A rebuilt VPS gets a new host key, and the old known_hosts entry then blocks every connection. -R removes it cleanly so a fresh key can be added.

What it does

ssh-keygen -R removes every entry matching a hostname from the known_hosts file (default ~/.ssh/known_hosts, or -f for another). -H hashes the hostnames in a known_hosts file so they are not stored in plaintext. Both rewrite the file in place.

Common usage

Terminal
# remove a stale host after it was rebuilt, then re-add
ssh-keygen -R host
ssh-keyscan host >> ~/.ssh/known_hosts
# operate on a custom file
ssh-keygen -R host -f ./known_hosts
# hash hostnames in a known_hosts file
ssh-keygen -H -f ~/.ssh/known_hosts

Options

FlagWhat it does
-R <host>Remove all entries for the host
-f <file>known_hosts file to edit (default ~/.ssh/known_hosts)
-HHash hostnames in the file
-F <host>Find and print entries for a host

In CI

On ephemeral runners you rarely need -R because known_hosts is rebuilt each job. It matters on persistent runners or shared caches where a rebuilt target keeps the old key around.

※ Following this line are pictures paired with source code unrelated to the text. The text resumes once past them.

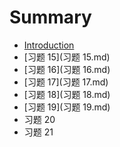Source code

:# Summary

* [Introduction](README.md)
* [习题 15](习题 15.md)
* [习题 16](习题 16.md)
* [习题 17](习题 17.md)
* [习题 18](习题 18.md)
* [习题 19](习题 19.md)
* 习题 20
* 习题 21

After -R, re-add the new key with ssh-keyscan before connecting.

Common errors in CI

WARNING: REMOTE HOST IDENTIFICATION HAS CHANGED! with "Offending key in ~/.ssh/known_hosts:N" is exactly the situation -R fixes; remove the host and re-scan. If -R reports nothing removed, the entry is hashed under a different name or the file path is wrong; use -F to locate it first.